I also recently learned that the tearing problem is really solved by Aero in Windows 7. Since there is a fair chance that people will soon enough migrate to Windows 7 from XP on their HTPCs (I did already), I don’t really see the point in putting too much effort into getting EVR to work on XP. The VMR9-based SyncVMR9 renderer that I use in GothPlayer works well enough for me and provides DXVA1 on XP.

SyncVMR9 is a stand-alone DirectShow filter with many of the VMR9 interfaces exposed and with one special interface, ISyncVMR9, for controlling the renderer. I’ll try to clean up the interface to a bare minimum and then see if it is possible to do the same trick (COM aggregation) with EVR for Windows 7. That way the synchonizing renderers could be used in any player that agrees to manage the renderer according to the protocol that comes with the custom interface.

Published by Arto Jarvinen on 03 Apr 2010

Issues with automatic deinterlacing mode

Automatic deinterlacing
Automatic deinterlacing. A similar graph is obtained with vector adaptive interlacing.
Motion adaptive
Motion adaptive deinterlacing.

DXVA2 kicks in on my XP machine when using the CyberLink Video/SP Decoder with MPC-HC. (This is not 100% consistent though and I haven’t been able to figure out exactly why.) With VMR9, DXVA1 is always activated.

The CyberLink decoders are nice in the sense that they do frame-doubling when presented interlaced content. This works wonders when playing e.g. interlaced AVCHD movies from my Sony Handycam.

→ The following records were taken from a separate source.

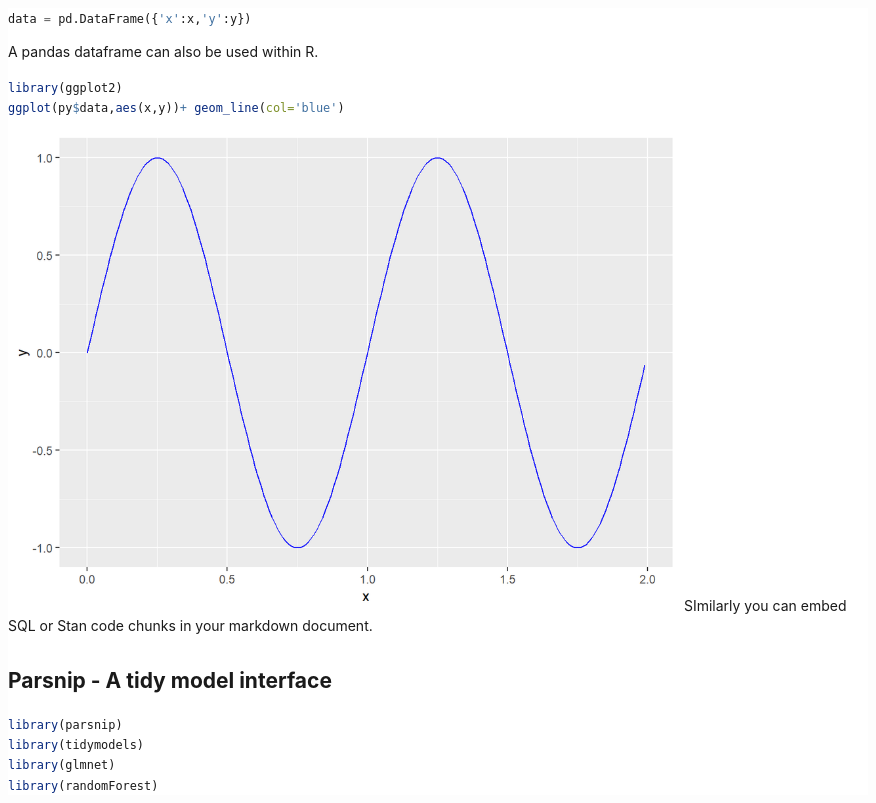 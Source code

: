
 ```python
data = pd.DataFrame({'x':x,'y':y})
```

A pandas dataframe can also be used within R.


```r
library(ggplot2)
ggplot(py$data,aes(x,y))+ geom_line(col='blue')
```

<img src="./figure-html/unnamed-chunk-19-1.png" width="672" />
SImilarly you can embed SQL or Stan code chunks in your markdown document.


##  Parsnip - A tidy model interface


```r
library(parsnip)
library(tidymodels)
library(glmnet)
library(randomForest)
```
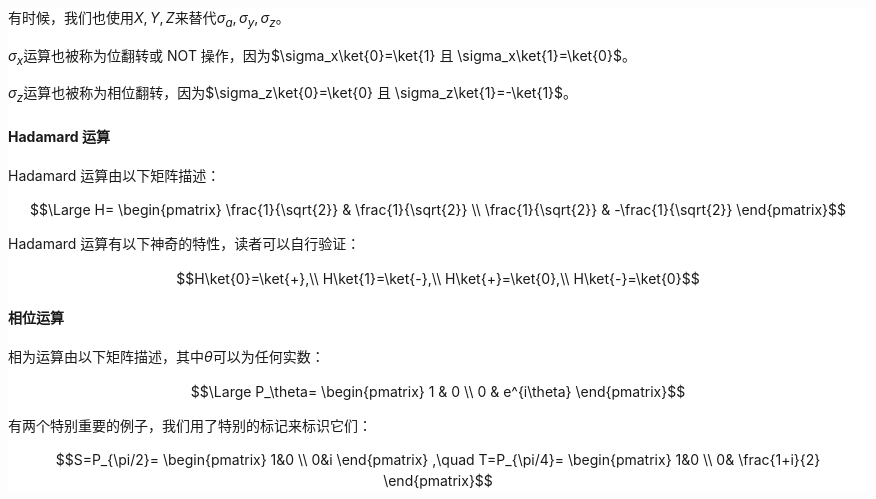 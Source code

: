有时候，我们也使用$X, Y, Z$来替代$\sigma_a, \sigma_y, \sigma_z$。

$\sigma_x$运算也被称为位翻转或 NOT 操作，因为$\sigma_x\ket{0}=\ket{1} 且 \sigma_x\ket{1}=\ket{0}$。

$\sigma_z$运算也被称为相位翻转，因为$\sigma_z\ket{0}=\ket{0} 且 \sigma_z\ket{1}=-\ket{1}$。

#### Hadamard 运算

Hadamard 运算由以下矩阵描述：

$$\Large
H=
\begin{pmatrix}
\frac{1}{\sqrt{2}} &
\frac{1}{\sqrt{2}} \\
\frac{1}{\sqrt{2}} &
-\frac{1}{\sqrt{2}}
\end{pmatrix}$$

Hadamard 运算有以下神奇的特性，读者可以自行验证：

$$H\ket{0}=\ket{+},\\
H\ket{1}=\ket{-},\\
H\ket{+}=\ket{0},\\
H\ket{-}=\ket{0}$$

#### 相位运算

相为运算由以下矩阵描述，其中$\theta$可以为任何实数：

$$\Large
P_\theta=
\begin{pmatrix}
1 &
0 \\
0 &
e^{i\theta}
\end{pmatrix}$$

有两个特别重要的例子，我们用了特别的标记来标识它们：

$$S=P_{\pi/2}=
\begin{pmatrix}
1&0 \\
0&i
\end{pmatrix}
,\quad
T=P_{\pi/4}=
\begin{pmatrix}
1&0 \\
0& \frac{1+i}{2}
\end{pmatrix}$$

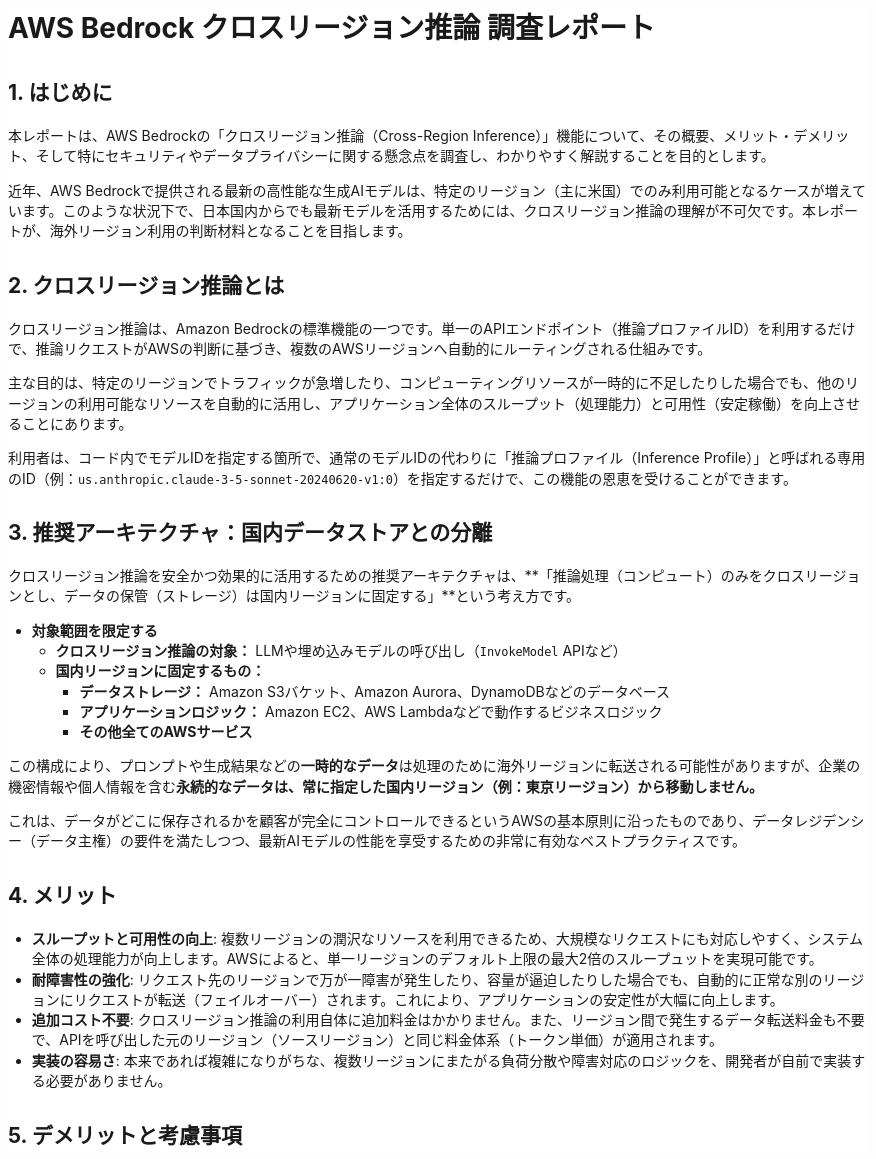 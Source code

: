 # AWS Bedrock クロスリージョン推論 調査レポート

## 1. はじめに

本レポートは、AWS Bedrockの「クロスリージョン推論（Cross-Region Inference）」機能について、その概要、メリット・デメリット、そして特にセキュリティやデータプライバシーに関する懸念点を調査し、わかりやすく解説することを目的とします。

近年、AWS Bedrockで提供される最新の高性能な生成AIモデルは、特定のリージョン（主に米国）でのみ利用可能となるケースが増えています。このような状況下で、日本国内からでも最新モデルを活用するためには、クロスリージョン推論の理解が不可欠です。本レポートが、海外リージョン利用の判断材料となることを目指します。

## 2. クロスリージョン推論とは

クロスリージョン推論は、Amazon Bedrockの標準機能の一つです。単一のAPIエンドポイント（推論プロファイルID）を利用するだけで、推論リクエストがAWSの判断に基づき、複数のAWSリージョンへ自動的にルーティングされる仕組みです。

主な目的は、特定のリージョンでトラフィックが急増したり、コンピューティングリソースが一時的に不足したりした場合でも、他のリージョンの利用可能なリソースを自動的に活用し、アプリケーション全体のスループット（処理能力）と可用性（安定稼働）を向上させることにあります。

利用者は、コード内でモデルIDを指定する箇所で、通常のモデルIDの代わりに「推論プロファイル（Inference Profile）」と呼ばれる専用のID（例：`us.anthropic.claude-3-5-sonnet-20240620-v1:0`）を指定するだけで、この機能の恩恵を受けることができます。

## 3. 推奨アーキテクチャ：国内データストアとの分離

クロスリージョン推論を安全かつ効果的に活用するための推奨アーキテクチャは、**「推論処理（コンピュート）のみをクロスリージョンとし、データの保管（ストレージ）は国内リージョンに固定する」**という考え方です。

-   **対象範囲を限定する**
    -   **クロスリージョン推論の対象：** LLMや埋め込みモデルの呼び出し（`InvokeModel` APIなど）
    -   **国内リージョンに固定するもの：**
        -   **データストレージ：** Amazon S3バケット、Amazon Aurora、DynamoDBなどのデータベース
        -   **アプリケーションロジック：** Amazon EC2、AWS Lambdaなどで動作するビジネスロジック
        -   **その他全てのAWSサービス**

この構成により、プロンプトや生成結果などの**一時的なデータ**は処理のために海外リージョンに転送される可能性がありますが、企業の機密情報や個人情報を含む**永続的なデータは、常に指定した国内リージョン（例：東京リージョン）から移動しません。**

これは、データがどこに保存されるかを顧客が完全にコントロールできるというAWSの基本原則に沿ったものであり、データレジデンシー（データ主権）の要件を満たしつつ、最新AIモデルの性能を享受するための非常に有効なベストプラクティスです。

## 4. メリット

- **スループットと可用性の向上**: 複数リージョンの潤沢なリソースを利用できるため、大規模なリクエストにも対応しやすく、システム全体の処理能力が向上します。AWSによると、単一リージョンのデフォルト上限の最大2倍のスループュットを実現可能です。
- **耐障害性の強化**: リクエスト先のリージョンで万が一障害が発生したり、容量が逼迫したりした場合でも、自動的に正常な別のリージョンにリクエストが転送（フェイルオーバー）されます。これにより、アプリケーションの安定性が大幅に向上します。
- **追加コスト不要**: クロスリージョン推論の利用自体に追加料金はかかりません。また、リージョン間で発生するデータ転送料金も不要で、APIを呼び出した元のリージョン（ソースリージョン）と同じ料金体系（トークン単価）が適用されます。
- **実装の容易さ**: 本来であれば複雑になりがちな、複数リージョンにまたがる負荷分散や障害対応のロジックを、開発者が自前で実装する必要がありません。

## 5. デメリットと考慮事項
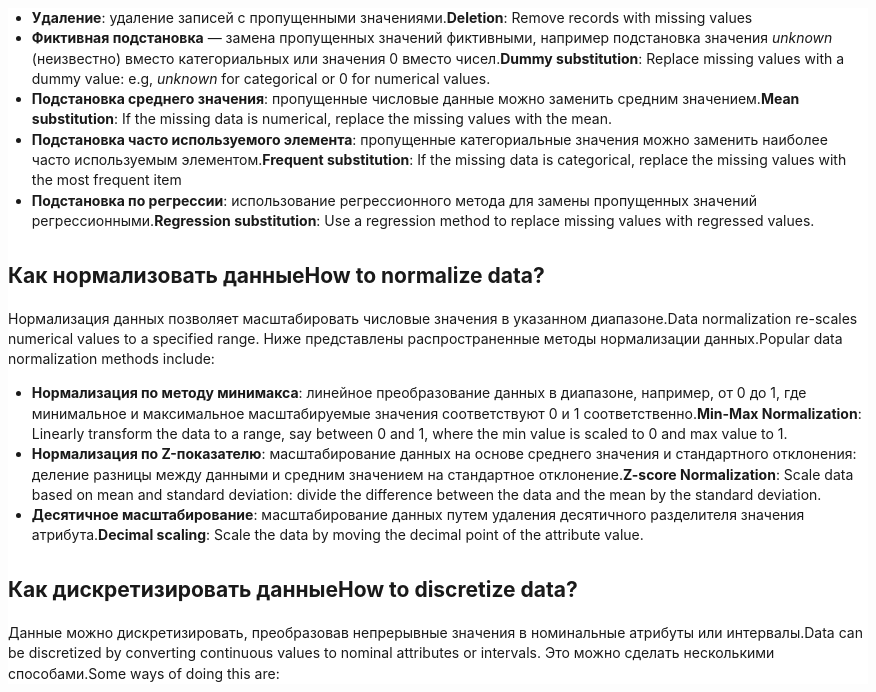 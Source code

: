 * <span data-ttu-id="cb6bb-148">**Удаление**: удаление записей с пропущенными значениями.</span><span class="sxs-lookup"><span data-stu-id="cb6bb-148">**Deletion**: Remove records with missing values</span></span>
* <span data-ttu-id="cb6bb-149">**Фиктивная подстановка** — замена пропущенных значений фиктивными, например подстановка значения *unknown* (неизвестно) вместо категориальных или значения 0 вместо чисел.</span><span class="sxs-lookup"><span data-stu-id="cb6bb-149">**Dummy substitution**: Replace missing values with a dummy value: e.g, *unknown* for categorical or 0 for numerical values.</span></span>
* <span data-ttu-id="cb6bb-150">**Подстановка среднего значения**: пропущенные числовые данные можно заменить средним значением.</span><span class="sxs-lookup"><span data-stu-id="cb6bb-150">**Mean substitution**: If the missing data is numerical, replace the missing values with the mean.</span></span>
* <span data-ttu-id="cb6bb-151">**Подстановка часто используемого элемента**: пропущенные категориальные значения можно заменить наиболее часто используемым элементом.</span><span class="sxs-lookup"><span data-stu-id="cb6bb-151">**Frequent substitution**: If the missing data is categorical, replace the missing values with the most frequent item</span></span>
* <span data-ttu-id="cb6bb-152">**Подстановка по регрессии**: использование регрессионного метода для замены пропущенных значений регрессионными.</span><span class="sxs-lookup"><span data-stu-id="cb6bb-152">**Regression substitution**: Use a regression method to replace missing values with regressed values.</span></span>  

## <a name="how-to-normalize-data"></a><span data-ttu-id="cb6bb-153">Как нормализовать данные</span><span class="sxs-lookup"><span data-stu-id="cb6bb-153">How to normalize data?</span></span>
<span data-ttu-id="cb6bb-154">Нормализация данных позволяет масштабировать числовые значения в указанном диапазоне.</span><span class="sxs-lookup"><span data-stu-id="cb6bb-154">Data normalization re-scales numerical values to a specified range.</span></span> <span data-ttu-id="cb6bb-155">Ниже представлены распространенные методы нормализации данных.</span><span class="sxs-lookup"><span data-stu-id="cb6bb-155">Popular data normalization methods include:</span></span>

* <span data-ttu-id="cb6bb-156">**Нормализация по методу минимакса**: линейное преобразование данных в диапазоне, например, от 0 до 1, где минимальное и максимальное масштабируемые значения соответствуют 0 и 1 соответственно.</span><span class="sxs-lookup"><span data-stu-id="cb6bb-156">**Min-Max Normalization**: Linearly transform the data to a range, say between 0 and 1, where the min value is scaled to 0 and max value to 1.</span></span>
* <span data-ttu-id="cb6bb-157">**Нормализация по Z-показателю**: масштабирование данных на основе среднего значения и стандартного отклонения: деление разницы между данными и средним значением на стандартное отклонение.</span><span class="sxs-lookup"><span data-stu-id="cb6bb-157">**Z-score Normalization**: Scale data based on mean and standard deviation: divide the difference between the data and the mean by the standard deviation.</span></span>
* <span data-ttu-id="cb6bb-158">**Десятичное масштабирование**: масштабирование данных путем удаления десятичного разделителя значения атрибута.</span><span class="sxs-lookup"><span data-stu-id="cb6bb-158">**Decimal scaling**: Scale the data by moving the decimal point of the attribute value.</span></span>  

## <a name="how-to-discretize-data"></a><span data-ttu-id="cb6bb-159">Как дискретизировать данные</span><span class="sxs-lookup"><span data-stu-id="cb6bb-159">How to discretize data?</span></span>
<span data-ttu-id="cb6bb-160">Данные можно дискретизировать, преобразовав непрерывные значения в номинальные атрибуты или интервалы.</span><span class="sxs-lookup"><span data-stu-id="cb6bb-160">Data can be discretized by converting continuous values to nominal attributes or intervals.</span></span> <span data-ttu-id="cb6bb-161">Это можно сделать несколькими способами.</span><span class="sxs-lookup"><span data-stu-id="cb6bb-161">Some ways of doing this are:</span></span>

The motion is truly fluid as I have written about earlier.

When using any of the EVR-based renderers with the Video/SP decoder, I have found out that with my ATI board “automatic” or “vector adaptive” deinterlacing seriously messes up the video – display sync algorithms. “Motion adaptive” interlacing works fine though.

I have had similar issues with the NVidia PureVideo decoder with which I couldn’t use the automatic deinterlacing mode. With the NVidia I finally was able to figure out that with automatic deinterlacing it produced an uneven frame-rate which jumped between 25 fps and 50 fps which doesn’t agree with the synchronization algorithm that expects an even frame rate. Perhaps the CyberLink decoder is doing something similar.

Published by Arto Jarvinen on 02 Apr 2010

Test version available

There is a test version of MPC-HC available through the download page.

This test version is only intended to work under the following circumstances:

  • EVR Sync
  • Reinitialize when changing display: Checked
  • Use worker thread to construct the filter graph: Unchecked

It has the following features and peculiarities:

  • You can toggle between windowed mode and exclusive mode (D3D) full-screen without restart.
  • Does not work with DXVA.
  • If something other than Current is selected as full-screen display, then the DirectX device is created for that display meaning that there may be sync issues (judder) in windowed mode.
  • Multi-screen on W7 doesn’t work 100%. I suspect driver issues though. I get random pixels coming on and off like noise with certain resolutions.

There is probably a ton of other problems that I would love to have feedback on. I’m not entirely sure if this is the right approach for full-screen toggling. I still haven’t been able to hunt down the last references that hold the DirectX device. Even if things seem to work on my XP machine, I’m not satisfied with having outstanding references.